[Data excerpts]
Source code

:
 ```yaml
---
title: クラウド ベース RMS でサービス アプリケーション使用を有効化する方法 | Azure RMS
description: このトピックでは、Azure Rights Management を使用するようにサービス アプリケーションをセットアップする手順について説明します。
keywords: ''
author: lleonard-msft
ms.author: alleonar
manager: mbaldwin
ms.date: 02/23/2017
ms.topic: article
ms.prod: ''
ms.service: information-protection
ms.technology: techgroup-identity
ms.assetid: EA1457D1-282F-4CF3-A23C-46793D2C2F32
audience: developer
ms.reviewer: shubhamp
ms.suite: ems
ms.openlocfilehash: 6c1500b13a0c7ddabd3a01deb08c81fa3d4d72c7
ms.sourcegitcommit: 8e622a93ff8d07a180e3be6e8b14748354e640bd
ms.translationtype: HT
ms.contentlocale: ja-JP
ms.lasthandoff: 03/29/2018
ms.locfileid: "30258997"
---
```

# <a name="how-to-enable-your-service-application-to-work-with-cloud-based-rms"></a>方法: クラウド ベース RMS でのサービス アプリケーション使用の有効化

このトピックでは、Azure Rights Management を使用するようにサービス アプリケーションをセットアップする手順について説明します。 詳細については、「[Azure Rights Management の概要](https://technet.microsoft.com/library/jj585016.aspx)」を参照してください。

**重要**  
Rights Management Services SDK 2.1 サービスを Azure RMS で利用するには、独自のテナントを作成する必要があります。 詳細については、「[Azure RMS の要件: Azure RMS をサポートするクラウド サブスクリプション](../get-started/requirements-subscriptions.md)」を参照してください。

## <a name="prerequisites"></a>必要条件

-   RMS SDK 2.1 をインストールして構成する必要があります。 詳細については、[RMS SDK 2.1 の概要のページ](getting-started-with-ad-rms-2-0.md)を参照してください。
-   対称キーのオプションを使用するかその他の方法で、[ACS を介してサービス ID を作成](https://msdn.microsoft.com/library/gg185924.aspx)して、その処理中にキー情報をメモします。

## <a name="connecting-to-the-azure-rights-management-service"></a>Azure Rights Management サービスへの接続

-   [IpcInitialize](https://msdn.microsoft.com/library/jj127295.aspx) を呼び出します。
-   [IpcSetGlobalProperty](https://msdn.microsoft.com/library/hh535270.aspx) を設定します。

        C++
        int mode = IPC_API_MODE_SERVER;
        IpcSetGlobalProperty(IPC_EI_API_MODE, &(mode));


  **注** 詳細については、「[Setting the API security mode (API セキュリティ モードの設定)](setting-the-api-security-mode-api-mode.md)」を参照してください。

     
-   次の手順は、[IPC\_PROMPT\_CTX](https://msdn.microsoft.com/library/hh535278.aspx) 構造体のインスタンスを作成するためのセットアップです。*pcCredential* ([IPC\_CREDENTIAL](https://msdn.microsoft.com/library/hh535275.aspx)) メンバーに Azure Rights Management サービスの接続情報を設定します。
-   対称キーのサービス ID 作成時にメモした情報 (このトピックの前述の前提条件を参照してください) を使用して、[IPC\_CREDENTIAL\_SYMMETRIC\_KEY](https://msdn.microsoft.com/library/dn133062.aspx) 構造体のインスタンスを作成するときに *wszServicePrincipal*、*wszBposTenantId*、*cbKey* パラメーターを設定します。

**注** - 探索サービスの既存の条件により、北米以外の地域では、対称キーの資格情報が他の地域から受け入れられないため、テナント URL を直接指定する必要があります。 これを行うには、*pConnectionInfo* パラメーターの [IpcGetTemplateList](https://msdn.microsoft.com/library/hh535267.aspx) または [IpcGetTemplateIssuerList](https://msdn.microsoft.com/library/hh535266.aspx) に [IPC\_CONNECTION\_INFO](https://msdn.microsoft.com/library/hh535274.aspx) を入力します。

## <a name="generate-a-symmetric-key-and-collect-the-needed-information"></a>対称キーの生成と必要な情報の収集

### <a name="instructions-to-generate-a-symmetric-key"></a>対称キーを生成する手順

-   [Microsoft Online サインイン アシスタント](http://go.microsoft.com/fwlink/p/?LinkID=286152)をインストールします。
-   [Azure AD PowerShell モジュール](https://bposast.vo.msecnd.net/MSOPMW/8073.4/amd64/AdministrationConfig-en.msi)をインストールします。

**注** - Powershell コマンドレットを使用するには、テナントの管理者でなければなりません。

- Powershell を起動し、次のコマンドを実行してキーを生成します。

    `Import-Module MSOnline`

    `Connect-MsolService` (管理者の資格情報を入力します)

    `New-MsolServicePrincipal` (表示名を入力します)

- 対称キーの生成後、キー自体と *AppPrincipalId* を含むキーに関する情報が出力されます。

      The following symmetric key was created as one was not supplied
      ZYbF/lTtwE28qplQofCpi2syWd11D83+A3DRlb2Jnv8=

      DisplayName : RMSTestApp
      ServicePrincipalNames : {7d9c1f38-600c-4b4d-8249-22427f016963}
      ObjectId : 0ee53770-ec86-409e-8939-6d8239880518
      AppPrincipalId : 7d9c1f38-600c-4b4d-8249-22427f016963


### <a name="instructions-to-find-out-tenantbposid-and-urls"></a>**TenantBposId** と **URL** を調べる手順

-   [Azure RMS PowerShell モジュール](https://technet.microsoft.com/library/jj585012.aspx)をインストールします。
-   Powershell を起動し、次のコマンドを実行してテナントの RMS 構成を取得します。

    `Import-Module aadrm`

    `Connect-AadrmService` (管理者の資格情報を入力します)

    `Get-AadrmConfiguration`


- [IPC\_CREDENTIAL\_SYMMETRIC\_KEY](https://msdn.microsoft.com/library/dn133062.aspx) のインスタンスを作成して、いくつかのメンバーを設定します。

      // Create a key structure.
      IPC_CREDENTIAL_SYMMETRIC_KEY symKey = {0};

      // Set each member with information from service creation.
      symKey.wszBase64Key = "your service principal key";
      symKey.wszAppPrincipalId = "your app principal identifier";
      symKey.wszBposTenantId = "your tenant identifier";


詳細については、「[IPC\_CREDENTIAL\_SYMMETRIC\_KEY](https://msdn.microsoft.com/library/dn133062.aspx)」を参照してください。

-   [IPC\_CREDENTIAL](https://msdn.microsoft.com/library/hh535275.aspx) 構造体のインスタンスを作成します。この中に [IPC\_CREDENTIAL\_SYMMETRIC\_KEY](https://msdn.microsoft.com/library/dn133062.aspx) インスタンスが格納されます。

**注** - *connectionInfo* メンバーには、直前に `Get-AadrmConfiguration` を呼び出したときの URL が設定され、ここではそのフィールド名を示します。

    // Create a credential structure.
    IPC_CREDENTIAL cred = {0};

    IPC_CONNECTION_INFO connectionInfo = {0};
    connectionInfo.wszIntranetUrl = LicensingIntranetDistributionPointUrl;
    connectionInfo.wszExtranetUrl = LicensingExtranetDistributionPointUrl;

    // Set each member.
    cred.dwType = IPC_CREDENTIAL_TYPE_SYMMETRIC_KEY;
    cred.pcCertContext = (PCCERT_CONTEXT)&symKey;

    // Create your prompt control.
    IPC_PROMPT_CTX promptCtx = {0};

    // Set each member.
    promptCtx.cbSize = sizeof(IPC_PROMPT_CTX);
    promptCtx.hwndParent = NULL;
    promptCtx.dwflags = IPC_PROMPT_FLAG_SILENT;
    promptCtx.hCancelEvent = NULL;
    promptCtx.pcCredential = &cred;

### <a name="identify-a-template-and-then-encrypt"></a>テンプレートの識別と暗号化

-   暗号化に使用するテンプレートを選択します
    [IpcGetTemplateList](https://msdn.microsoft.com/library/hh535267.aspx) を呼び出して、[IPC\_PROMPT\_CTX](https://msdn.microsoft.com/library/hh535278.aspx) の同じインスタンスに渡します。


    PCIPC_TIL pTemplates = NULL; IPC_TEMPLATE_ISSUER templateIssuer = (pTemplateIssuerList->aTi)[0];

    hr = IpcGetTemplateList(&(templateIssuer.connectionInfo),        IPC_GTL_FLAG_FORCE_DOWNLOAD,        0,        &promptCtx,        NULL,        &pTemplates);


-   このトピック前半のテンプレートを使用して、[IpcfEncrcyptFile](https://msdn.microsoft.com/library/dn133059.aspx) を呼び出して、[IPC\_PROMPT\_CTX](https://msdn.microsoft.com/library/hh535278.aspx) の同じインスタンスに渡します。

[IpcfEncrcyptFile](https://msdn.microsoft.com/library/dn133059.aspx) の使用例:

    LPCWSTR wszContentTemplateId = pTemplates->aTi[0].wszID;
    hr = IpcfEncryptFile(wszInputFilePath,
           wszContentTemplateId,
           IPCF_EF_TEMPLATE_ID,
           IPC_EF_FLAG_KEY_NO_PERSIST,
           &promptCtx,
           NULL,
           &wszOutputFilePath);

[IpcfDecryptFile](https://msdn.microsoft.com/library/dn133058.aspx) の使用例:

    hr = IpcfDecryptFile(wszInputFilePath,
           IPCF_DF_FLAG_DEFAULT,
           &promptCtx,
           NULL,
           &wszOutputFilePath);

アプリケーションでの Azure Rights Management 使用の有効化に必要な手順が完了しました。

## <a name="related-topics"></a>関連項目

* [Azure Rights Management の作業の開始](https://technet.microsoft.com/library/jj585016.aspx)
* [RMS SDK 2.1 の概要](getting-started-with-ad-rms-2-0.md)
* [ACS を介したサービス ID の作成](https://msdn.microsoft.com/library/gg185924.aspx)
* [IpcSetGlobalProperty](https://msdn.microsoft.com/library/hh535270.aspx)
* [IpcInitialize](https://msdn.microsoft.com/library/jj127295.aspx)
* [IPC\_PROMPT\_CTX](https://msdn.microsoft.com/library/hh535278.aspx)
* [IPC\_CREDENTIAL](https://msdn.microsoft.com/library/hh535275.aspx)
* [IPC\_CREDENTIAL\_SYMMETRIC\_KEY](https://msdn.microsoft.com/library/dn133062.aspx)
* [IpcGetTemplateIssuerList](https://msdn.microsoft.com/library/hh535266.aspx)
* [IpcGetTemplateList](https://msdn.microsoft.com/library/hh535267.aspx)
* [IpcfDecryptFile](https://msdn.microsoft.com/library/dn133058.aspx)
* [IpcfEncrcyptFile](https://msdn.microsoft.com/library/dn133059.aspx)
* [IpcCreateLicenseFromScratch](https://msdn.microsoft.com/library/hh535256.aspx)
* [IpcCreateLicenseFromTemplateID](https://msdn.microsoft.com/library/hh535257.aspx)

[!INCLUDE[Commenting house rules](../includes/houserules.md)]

**Directions for this task**
Exactly how many lines in the records contain the string "IpcfEncrcyptFile"? Give that number alone.

**Answer**
3